● Exercise: From the first line to the last, output the records exactly and drop any images.

§

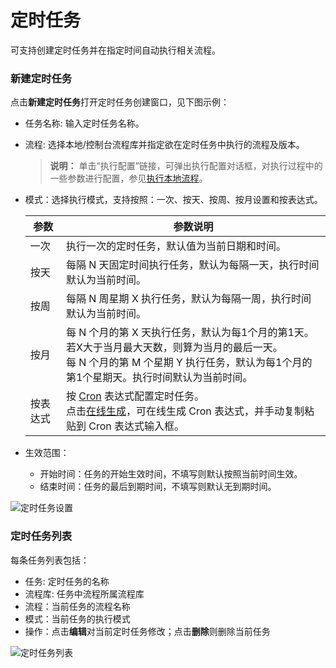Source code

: # 定时任务

可支持创建定时任务并在指定时间自动执行相关流程。

### 新建定时任务
点击**新建定时任务**打开定时任务创建窗口，见下图示例：
- 任务名称: 输入定时任务名称。
- 流程: 选择本地/控制台流程库并指定欲在定时任务中执行的流程及版本。
  >**说明：**
  >单击“执行配置”链接，可弹出执行配置对话框，对执行过程中的一些参数进行配置，参见[执行本地流程](Robot/localworkflow.md)。

- 模式：选择执行模式，支持按照：一次、按天、按周、按月设置和按表达式。
  
   | 参数     | 参数说明                                                     |
   | -------- | ------------------------------------------------------------ |
   | 一次     | 执行一次的定时任务，默认值为当前日期和时间。                 |
   | 按天     | 每隔 N 天固定时间执行任务，默认为每隔一天，执行时间默认为当前时间。 |
   | 按周     | 每隔 N 周星期 X 执行任务，默认为每隔一周，执行时间默认为当前时间。 |
   | 按月     | 每 N 个月的第 X 天执行任务，默认为每1个月的第1天。若X大于当月最大天数，则算为当月的最后一天。<br>每 N 个月的第 M 个星期 Y 执行任务，默认为每1个月的第1个星期天。执行时间默认为当前时间。 |
   | 按表达式 | 按 [Cron](https://baike.baidu.com/item/cron/10952601?fr=aladdin) 表达式配置定时任务。<br>点击[在线生成](https://console.encoo.com/lib/cron/index.html)，可在线生成 Cron 表达式，并手动复制粘贴到 Cron 表达式输入框。 |
  
- 生效范围：
   - 开始时间：任务的开始生效时间，不填写则默认按照当前时间生效。
   - 结束时间：任务的最后到期时间，不填写则默认无到期时间。

![定时任务设置](https://docimages.blob.core.chinacloudapi.cn/images/Robot/cronjob20201201.png)


### 定时任务列表
每条任务列表包括：
- 任务: 定时任务的名称
- 流程库: 任务中流程所属流程库
- 流程：当前任务的流程名称
- 模式：当前任务的执行模式
- 操作：点击**编辑**对当前定时任务修改；点击**删除**则删除当前任务

![定时任务列表](https://docimages.blob.core.chinacloudapi.cn/images/Robot/Robot-CronJob-1.png)

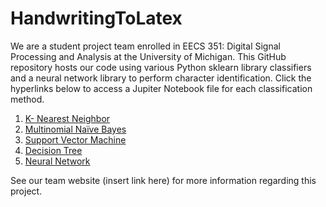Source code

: # HandwritingToLatex
We are a student project team enrolled in EECS 351: Digital Signal Processing and Analysis at the University of Michigan.
This GitHub repository hosts our code using various Python sklearn library classifiers and a neural network library to perform character identification. Click the hyperlinks below to access a Jupiter Notebook file for each classification method. 

1. [K- Nearest Neighbor]()
2. [Multinomial Naïve Bayes](https://github.com/EmiliaPsacharopoulos/HandwritingToLatex/blob/main/GaussianNB.ipynb)
3. [Support Vector Machine]()
4. [Decision Tree](https://github.com/EmiliaPsacharopoulos/HandwritingToLatex/blob/main/DecisionTree.ipynb)
5. [Neural Network]()

See our team website (insert link here) for more information regarding this project.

§

● Answer to the problem:
Source code

: # 定时任务

可支持创建定时任务并在指定时间自动执行相关流程。

### 新建定时任务
点击**新建定时任务**打开定时任务创建窗口，见下图示例：
- 任务名称: 输入定时任务名称。
- 流程: 选择本地/控制台流程库并指定欲在定时任务中执行的流程及版本。
  >**说明：**
  >单击“执行配置”链接，可弹出执行配置对话框，对执行过程中的一些参数进行配置，参见[执行本地流程](Robot/localworkflow.md)。

- 模式：选择执行模式，支持按照：一次、按天、按周、按月设置和按表达式。
  
   | 参数     | 参数说明                                                     |
   | -------- | ------------------------------------------------------------ |
   | 一次     | 执行一次的定时任务，默认值为当前日期和时间。                 |
   | 按天     | 每隔 N 天固定时间执行任务，默认为每隔一天，执行时间默认为当前时间。 |
   | 按周     | 每隔 N 周星期 X 执行任务，默认为每隔一周，执行时间默认为当前时间。 |
   | 按月     | 每 N 个月的第 X 天执行任务，默认为每1个月的第1天。若X大于当月最大天数，则算为当月的最后一天。<br>每 N 个月的第 M 个星期 Y 执行任务，默认为每1个月的第1个星期天。执行时间默认为当前时间。 |
   | 按表达式 | 按 [Cron](https://baike.baidu.com/item/cron/10952601?fr=aladdin) 表达式配置定时任务。<br>点击[在线生成](https://console.encoo.com/lib/cron/index.html)，可在线生成 Cron 表达式，并手动复制粘贴到 Cron 表达式输入框。 |
  
- 生效范围：
   - 开始时间：任务的开始生效时间，不填写则默认按照当前时间生效。
   - 结束时间：任务的最后到期时间，不填写则默认无到期时间。

![定时任务设置](https://docimages.blob.core.chinacloudapi.cn/images/Robot/cronjob20201201.png)


### 定时任务列表
每条任务列表包括：
- 任务: 定时任务的名称
- 流程库: 任务中流程所属流程库
- 流程：当前任务的流程名称
- 模式：当前任务的执行模式
- 操作：点击**编辑**对当前定时任务修改；点击**删除**则删除当前任务

![定时任务列表](https://docimages.blob.core.chinacloudapi.cn/images/Robot/Robot-CronJob-1.png)

Source code

: # HandwritingToLatex
We are a student project team enrolled in EECS 351: Digital Signal Processing and Analysis at the University of Michigan.
This GitHub repository hosts our code using various Python sklearn library classifiers and a neural network library to perform character identification. Click the hyperlinks below to access a Jupiter Notebook file for each classification method. 

1. [K- Nearest Neighbor]()
2. [Multinomial Naïve Bayes](https://github.com/EmiliaPsacharopoulos/HandwritingToLatex/blob/main/GaussianNB.ipynb)
3. [Support Vector Machine]()
4. [Decision Tree](https://github.com/EmiliaPsacharopoulos/HandwritingToLatex/blob/main/DecisionTree.ipynb)
5. [Neural Network]()

See our team website (insert link here) for more information regarding this project.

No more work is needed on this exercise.